_What is needed_
Line by line, repeat the data below exactly, beginning at the first line and ending at the line with "## ✅ Dataset". Omit pictures.

[Data records]

————————

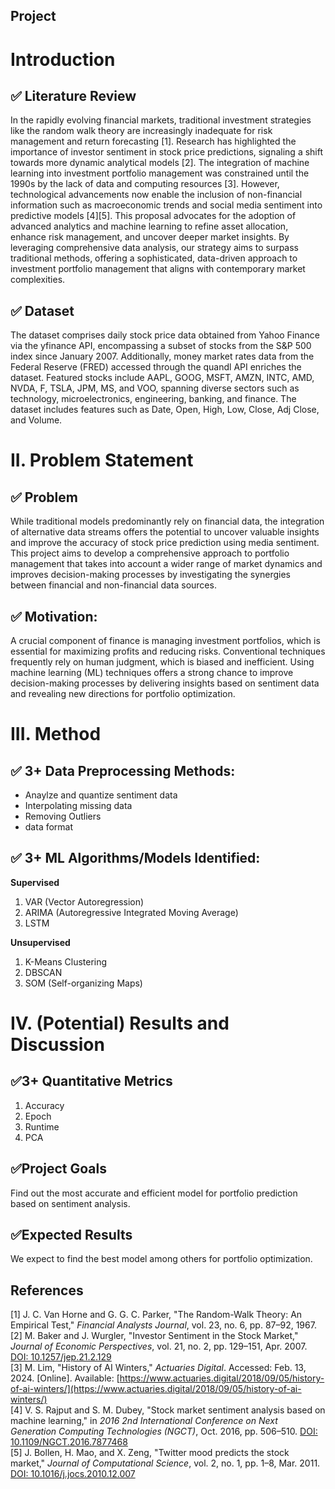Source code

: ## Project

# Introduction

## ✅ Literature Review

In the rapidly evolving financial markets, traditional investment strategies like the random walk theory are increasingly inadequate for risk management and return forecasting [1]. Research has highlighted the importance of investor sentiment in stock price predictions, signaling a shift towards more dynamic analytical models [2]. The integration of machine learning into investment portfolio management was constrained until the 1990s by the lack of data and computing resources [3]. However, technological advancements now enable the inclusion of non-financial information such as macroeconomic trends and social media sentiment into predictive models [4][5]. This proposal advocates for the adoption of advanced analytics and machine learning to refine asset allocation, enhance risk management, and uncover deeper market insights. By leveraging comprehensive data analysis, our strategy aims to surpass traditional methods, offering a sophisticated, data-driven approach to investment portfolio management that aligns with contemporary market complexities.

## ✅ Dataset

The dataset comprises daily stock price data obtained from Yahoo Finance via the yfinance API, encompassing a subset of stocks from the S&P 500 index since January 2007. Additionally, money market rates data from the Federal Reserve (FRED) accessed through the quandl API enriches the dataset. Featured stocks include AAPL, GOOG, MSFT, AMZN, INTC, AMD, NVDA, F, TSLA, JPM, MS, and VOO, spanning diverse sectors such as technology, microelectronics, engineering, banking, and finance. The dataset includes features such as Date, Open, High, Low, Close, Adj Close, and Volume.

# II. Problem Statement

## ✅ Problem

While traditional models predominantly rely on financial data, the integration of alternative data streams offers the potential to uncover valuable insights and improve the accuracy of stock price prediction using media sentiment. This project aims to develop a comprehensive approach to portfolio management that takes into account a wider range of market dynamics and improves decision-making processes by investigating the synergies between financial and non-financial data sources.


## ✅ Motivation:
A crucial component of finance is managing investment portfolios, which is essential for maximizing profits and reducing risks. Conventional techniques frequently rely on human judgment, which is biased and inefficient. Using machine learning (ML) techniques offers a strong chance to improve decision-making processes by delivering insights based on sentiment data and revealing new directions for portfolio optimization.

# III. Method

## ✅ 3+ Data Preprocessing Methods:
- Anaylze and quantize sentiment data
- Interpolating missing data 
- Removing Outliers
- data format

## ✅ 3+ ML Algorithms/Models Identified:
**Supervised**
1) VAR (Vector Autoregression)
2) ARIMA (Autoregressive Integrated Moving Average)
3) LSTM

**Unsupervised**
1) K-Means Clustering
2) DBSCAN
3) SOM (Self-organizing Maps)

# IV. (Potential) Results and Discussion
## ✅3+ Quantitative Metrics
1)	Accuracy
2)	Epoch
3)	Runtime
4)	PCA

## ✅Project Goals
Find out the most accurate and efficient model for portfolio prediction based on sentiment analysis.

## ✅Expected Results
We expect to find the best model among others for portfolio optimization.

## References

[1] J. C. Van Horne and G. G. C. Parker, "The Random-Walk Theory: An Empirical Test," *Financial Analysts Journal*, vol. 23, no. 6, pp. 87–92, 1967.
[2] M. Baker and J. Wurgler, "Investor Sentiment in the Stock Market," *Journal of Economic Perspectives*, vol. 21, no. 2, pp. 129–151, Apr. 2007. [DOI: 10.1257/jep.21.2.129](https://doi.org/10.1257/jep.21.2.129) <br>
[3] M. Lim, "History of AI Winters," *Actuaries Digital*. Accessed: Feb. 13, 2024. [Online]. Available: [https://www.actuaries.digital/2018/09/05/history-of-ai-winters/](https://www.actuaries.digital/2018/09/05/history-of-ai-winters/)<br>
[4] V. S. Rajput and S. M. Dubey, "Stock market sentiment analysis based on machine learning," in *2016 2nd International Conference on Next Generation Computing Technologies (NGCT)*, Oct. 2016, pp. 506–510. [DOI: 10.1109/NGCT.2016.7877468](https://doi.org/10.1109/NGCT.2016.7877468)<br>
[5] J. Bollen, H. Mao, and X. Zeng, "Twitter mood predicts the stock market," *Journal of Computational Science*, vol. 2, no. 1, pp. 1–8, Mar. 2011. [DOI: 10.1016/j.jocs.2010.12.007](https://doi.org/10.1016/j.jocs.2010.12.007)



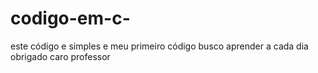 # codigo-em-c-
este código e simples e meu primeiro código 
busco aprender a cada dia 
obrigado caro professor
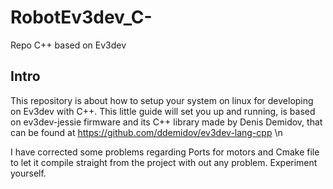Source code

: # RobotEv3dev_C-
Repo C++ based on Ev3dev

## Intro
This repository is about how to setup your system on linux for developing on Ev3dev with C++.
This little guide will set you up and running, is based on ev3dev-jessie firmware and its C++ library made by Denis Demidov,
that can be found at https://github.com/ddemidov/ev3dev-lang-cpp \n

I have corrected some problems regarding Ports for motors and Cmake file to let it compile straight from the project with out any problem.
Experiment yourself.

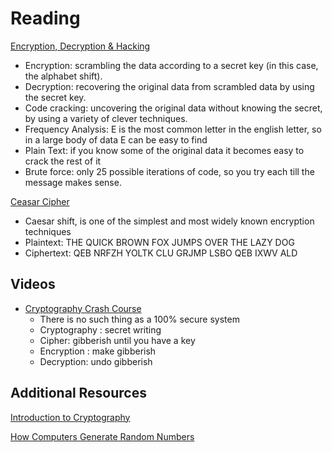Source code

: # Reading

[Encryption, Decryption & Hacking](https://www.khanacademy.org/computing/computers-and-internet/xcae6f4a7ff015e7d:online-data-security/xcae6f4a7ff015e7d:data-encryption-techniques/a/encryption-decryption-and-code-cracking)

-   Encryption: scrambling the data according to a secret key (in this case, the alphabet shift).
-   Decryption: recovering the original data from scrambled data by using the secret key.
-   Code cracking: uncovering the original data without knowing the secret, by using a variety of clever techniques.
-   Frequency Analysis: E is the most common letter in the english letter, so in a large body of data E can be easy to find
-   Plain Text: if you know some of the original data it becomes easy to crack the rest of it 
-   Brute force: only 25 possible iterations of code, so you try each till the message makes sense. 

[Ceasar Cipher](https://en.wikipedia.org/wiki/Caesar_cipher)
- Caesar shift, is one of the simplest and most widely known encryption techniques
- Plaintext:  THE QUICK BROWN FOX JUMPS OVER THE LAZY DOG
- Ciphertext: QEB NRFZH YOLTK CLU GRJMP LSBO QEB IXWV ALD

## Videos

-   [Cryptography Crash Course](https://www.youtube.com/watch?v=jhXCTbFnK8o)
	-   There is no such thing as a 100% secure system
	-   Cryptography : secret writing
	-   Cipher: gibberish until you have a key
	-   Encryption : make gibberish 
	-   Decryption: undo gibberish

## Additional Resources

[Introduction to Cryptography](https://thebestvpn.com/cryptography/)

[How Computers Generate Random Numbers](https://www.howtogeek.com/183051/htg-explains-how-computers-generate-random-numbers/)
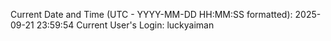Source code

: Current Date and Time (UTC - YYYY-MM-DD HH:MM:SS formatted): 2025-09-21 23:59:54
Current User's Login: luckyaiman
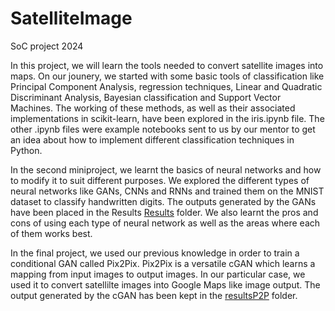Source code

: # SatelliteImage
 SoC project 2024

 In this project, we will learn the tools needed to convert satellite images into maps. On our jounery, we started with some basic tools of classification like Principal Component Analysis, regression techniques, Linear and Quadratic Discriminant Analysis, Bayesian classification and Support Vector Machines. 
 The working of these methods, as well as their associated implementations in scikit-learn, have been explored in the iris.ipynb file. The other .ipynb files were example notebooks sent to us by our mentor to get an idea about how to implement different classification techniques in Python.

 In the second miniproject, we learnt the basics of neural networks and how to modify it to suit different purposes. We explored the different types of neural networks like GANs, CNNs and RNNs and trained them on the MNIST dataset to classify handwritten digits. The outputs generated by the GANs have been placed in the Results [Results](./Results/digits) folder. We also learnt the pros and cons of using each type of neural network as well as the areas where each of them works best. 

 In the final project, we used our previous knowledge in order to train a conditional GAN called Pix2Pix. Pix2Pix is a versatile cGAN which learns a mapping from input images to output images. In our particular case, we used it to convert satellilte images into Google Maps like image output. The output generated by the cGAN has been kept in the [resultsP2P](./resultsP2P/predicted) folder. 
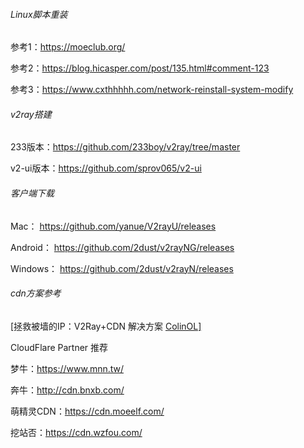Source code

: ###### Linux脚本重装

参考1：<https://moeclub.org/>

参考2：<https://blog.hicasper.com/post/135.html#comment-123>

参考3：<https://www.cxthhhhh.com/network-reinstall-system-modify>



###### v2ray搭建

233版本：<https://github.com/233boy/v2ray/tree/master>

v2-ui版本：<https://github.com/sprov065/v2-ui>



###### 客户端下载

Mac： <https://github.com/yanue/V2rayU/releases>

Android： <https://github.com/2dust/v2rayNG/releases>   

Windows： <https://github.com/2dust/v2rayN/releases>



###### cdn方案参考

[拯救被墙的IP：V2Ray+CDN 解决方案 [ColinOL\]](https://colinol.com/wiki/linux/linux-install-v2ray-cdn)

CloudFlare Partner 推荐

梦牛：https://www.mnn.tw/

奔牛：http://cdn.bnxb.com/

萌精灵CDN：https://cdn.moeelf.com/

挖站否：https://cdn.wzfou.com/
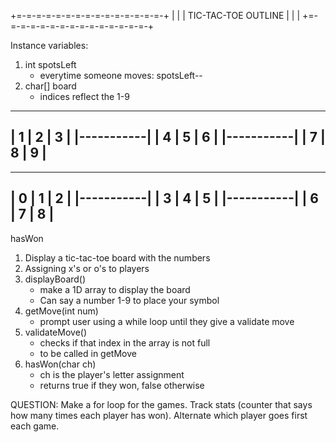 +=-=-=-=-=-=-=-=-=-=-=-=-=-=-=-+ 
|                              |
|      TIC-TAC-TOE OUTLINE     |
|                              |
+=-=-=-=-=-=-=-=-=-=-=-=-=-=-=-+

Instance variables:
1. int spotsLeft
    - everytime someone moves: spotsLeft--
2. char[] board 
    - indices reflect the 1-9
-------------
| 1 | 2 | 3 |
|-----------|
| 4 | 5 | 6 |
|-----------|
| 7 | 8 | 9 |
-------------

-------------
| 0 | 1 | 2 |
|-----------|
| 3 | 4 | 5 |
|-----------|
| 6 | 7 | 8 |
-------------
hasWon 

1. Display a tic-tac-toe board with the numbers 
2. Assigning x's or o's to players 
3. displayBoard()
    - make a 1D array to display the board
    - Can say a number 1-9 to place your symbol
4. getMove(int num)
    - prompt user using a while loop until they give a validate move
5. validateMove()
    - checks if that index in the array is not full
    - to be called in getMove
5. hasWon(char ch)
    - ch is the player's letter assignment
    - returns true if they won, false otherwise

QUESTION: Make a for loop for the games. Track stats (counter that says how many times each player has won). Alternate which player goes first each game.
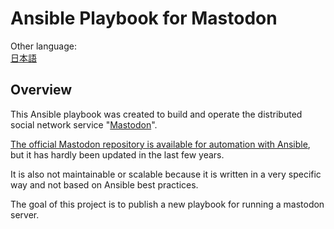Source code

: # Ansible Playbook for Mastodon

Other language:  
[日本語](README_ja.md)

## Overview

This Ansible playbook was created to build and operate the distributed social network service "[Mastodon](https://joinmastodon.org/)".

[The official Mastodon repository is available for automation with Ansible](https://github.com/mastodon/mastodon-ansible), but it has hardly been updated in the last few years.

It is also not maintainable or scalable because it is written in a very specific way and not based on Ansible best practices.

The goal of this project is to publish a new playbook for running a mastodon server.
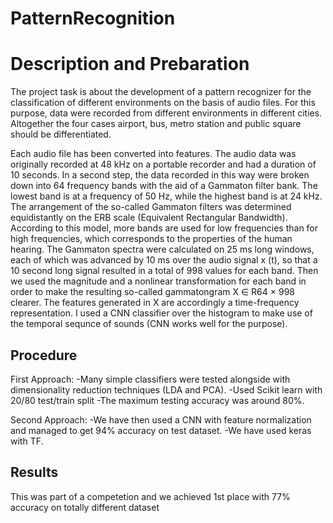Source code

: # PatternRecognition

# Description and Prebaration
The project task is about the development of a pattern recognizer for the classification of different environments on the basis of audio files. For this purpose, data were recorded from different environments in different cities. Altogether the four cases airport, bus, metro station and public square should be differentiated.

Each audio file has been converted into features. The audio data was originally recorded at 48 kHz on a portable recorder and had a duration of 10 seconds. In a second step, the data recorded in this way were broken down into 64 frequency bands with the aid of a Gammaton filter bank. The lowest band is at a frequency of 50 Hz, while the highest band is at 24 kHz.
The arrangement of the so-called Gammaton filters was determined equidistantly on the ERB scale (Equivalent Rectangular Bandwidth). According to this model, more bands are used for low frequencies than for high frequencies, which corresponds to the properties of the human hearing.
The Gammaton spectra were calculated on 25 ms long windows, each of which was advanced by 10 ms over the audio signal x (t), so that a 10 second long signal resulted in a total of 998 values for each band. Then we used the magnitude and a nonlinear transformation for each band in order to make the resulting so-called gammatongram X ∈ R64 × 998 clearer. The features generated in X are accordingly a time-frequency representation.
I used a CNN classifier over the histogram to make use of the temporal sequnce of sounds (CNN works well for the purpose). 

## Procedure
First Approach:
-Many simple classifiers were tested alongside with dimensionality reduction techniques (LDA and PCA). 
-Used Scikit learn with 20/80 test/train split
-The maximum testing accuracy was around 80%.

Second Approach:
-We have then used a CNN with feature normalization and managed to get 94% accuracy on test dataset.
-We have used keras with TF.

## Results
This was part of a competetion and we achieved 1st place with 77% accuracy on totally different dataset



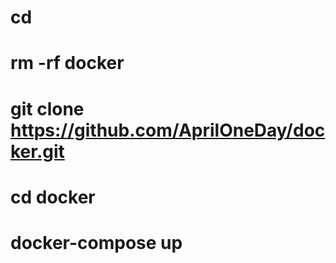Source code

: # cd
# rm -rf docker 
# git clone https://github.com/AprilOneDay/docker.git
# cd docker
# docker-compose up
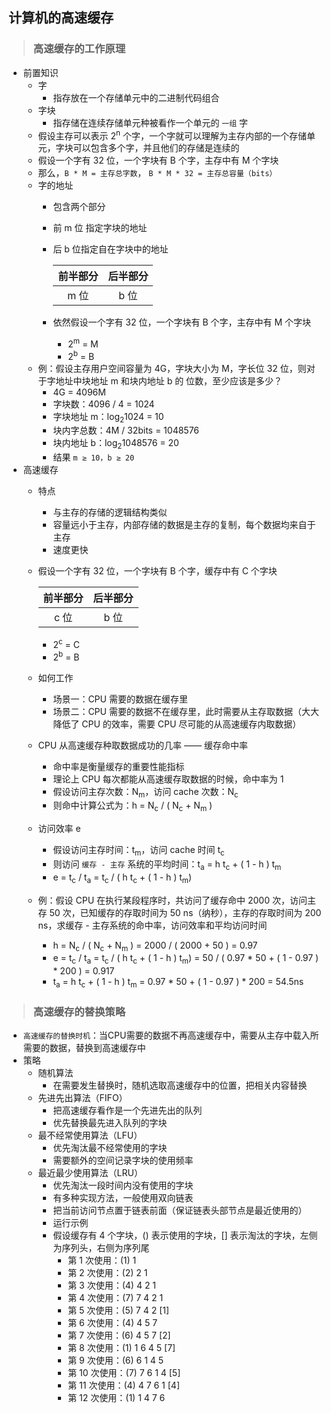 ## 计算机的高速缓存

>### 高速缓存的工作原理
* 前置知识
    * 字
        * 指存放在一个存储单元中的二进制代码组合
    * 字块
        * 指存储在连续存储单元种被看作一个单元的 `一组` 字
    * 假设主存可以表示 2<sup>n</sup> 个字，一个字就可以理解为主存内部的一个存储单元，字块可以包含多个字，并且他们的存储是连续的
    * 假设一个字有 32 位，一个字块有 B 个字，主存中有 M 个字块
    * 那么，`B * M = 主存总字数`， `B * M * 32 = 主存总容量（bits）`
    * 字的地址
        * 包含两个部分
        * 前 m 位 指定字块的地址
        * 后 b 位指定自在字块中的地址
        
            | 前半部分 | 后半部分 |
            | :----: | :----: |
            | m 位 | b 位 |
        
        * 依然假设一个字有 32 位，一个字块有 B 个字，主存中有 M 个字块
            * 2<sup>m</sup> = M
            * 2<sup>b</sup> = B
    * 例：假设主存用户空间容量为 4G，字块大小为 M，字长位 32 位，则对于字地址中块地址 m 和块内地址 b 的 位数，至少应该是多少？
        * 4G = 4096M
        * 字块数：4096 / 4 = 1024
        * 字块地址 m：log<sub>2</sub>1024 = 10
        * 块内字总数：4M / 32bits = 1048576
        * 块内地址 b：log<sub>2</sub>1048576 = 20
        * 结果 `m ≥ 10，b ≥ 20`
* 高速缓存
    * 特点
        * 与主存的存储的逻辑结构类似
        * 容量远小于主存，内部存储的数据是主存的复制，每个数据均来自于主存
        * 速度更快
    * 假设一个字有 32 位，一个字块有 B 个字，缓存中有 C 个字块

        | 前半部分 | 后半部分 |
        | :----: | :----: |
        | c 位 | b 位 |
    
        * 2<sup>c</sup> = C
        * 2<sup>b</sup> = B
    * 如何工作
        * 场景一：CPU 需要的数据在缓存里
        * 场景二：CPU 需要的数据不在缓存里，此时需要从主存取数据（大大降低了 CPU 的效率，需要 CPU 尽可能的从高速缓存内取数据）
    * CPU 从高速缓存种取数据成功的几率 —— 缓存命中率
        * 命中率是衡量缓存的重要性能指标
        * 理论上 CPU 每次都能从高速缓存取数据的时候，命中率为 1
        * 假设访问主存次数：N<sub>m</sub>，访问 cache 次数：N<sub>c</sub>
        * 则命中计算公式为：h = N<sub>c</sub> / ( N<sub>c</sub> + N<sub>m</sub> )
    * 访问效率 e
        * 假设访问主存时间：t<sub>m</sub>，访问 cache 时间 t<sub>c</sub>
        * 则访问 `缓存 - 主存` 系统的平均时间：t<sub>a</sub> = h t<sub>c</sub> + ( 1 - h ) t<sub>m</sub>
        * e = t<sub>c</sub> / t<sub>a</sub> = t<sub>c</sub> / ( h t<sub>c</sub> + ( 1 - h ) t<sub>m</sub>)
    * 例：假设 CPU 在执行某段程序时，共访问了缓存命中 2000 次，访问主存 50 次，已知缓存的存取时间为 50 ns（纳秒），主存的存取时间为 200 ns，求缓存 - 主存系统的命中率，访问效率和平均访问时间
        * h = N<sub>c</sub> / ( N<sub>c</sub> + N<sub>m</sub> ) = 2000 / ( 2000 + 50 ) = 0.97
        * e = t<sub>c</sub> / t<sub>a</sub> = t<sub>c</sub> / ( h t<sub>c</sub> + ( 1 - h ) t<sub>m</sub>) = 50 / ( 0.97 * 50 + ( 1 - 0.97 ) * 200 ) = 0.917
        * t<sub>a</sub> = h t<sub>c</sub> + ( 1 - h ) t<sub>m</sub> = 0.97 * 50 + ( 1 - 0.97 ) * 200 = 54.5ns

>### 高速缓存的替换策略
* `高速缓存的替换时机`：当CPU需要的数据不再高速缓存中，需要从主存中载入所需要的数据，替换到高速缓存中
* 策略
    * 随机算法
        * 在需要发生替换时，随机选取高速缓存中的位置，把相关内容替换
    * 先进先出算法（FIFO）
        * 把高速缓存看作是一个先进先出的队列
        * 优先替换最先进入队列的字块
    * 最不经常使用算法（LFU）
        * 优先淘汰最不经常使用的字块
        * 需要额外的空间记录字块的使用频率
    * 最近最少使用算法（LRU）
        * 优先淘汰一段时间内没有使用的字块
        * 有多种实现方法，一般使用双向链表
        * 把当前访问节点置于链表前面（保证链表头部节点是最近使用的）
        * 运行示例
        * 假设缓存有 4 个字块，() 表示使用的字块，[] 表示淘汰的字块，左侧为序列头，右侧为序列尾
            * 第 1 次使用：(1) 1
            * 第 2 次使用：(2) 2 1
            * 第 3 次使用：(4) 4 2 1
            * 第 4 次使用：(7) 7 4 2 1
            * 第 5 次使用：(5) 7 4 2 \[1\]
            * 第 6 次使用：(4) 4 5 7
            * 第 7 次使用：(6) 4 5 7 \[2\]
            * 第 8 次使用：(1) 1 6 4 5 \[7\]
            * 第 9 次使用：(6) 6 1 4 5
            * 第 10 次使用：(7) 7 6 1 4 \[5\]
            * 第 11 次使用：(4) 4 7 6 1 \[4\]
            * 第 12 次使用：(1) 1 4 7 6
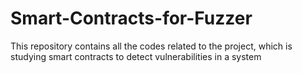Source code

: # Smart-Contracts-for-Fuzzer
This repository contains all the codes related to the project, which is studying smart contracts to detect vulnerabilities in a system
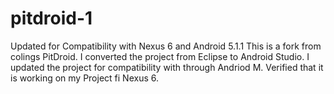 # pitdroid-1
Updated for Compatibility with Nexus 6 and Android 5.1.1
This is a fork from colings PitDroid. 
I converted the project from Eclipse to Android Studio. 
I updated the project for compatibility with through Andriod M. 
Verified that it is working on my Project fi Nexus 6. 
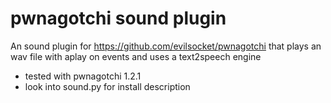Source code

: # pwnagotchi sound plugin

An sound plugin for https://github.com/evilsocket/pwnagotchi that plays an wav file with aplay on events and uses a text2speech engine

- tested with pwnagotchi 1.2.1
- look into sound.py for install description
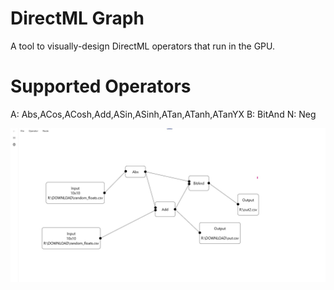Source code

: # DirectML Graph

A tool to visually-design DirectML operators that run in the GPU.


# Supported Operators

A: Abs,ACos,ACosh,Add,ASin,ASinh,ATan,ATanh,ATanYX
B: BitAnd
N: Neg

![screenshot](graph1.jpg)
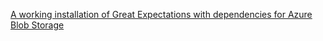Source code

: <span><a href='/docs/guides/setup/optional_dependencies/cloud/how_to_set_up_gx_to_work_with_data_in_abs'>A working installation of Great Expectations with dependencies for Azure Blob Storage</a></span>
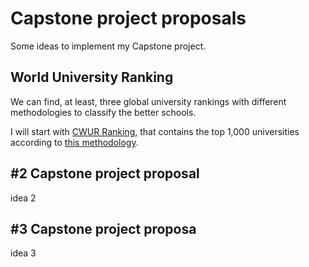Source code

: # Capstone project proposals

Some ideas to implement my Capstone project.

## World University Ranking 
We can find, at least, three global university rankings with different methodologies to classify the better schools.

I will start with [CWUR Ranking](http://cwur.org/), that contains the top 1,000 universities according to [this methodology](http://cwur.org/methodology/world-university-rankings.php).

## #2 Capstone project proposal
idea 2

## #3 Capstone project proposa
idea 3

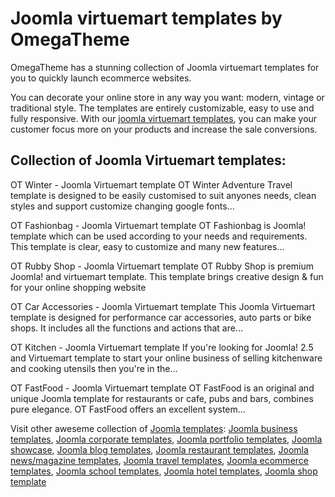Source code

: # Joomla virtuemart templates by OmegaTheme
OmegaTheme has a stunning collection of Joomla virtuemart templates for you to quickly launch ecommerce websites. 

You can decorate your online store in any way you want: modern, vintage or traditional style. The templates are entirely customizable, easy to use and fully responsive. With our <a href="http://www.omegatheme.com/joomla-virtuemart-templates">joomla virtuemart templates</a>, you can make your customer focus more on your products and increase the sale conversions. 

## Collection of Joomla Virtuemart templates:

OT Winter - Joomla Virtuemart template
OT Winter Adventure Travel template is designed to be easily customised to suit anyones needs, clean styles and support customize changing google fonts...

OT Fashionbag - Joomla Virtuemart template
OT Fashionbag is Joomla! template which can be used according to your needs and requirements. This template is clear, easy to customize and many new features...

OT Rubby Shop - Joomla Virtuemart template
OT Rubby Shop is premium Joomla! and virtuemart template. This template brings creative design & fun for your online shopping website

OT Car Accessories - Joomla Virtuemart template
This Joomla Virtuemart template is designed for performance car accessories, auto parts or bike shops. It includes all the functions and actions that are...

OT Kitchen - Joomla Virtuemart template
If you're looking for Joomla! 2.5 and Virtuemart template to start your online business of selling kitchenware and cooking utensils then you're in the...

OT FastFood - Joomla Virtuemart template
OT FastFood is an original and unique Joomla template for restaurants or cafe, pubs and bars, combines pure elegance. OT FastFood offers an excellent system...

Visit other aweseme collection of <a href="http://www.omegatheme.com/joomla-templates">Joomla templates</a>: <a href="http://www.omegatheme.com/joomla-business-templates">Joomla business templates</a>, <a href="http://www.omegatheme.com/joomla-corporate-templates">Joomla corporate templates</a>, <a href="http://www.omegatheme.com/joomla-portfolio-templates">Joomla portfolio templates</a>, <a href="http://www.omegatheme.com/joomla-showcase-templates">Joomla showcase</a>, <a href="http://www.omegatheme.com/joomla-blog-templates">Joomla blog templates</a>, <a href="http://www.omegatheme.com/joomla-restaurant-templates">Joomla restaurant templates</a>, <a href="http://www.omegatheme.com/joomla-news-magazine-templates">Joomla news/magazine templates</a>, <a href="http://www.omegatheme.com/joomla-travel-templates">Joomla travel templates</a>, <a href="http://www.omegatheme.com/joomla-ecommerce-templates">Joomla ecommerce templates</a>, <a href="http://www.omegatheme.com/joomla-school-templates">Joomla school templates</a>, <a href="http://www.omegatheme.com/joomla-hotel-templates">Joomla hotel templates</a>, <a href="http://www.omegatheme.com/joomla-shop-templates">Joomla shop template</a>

————————

_Solution to this problem_
Source code

: ## Project

# Introduction

## ✅ Literature Review

In the rapidly evolving financial markets, traditional investment strategies like the random walk theory are increasingly inadequate for risk management and return forecasting [1]. Research has highlighted the importance of investor sentiment in stock price predictions, signaling a shift towards more dynamic analytical models [2]. The integration of machine learning into investment portfolio management was constrained until the 1990s by the lack of data and computing resources [3]. However, technological advancements now enable the inclusion of non-financial information such as macroeconomic trends and social media sentiment into predictive models [4][5]. This proposal advocates for the adoption of advanced analytics and machine learning to refine asset allocation, enhance risk management, and uncover deeper market insights. By leveraging comprehensive data analysis, our strategy aims to surpass traditional methods, offering a sophisticated, data-driven approach to investment portfolio management that aligns with contemporary market complexities.

## ✅ Dataset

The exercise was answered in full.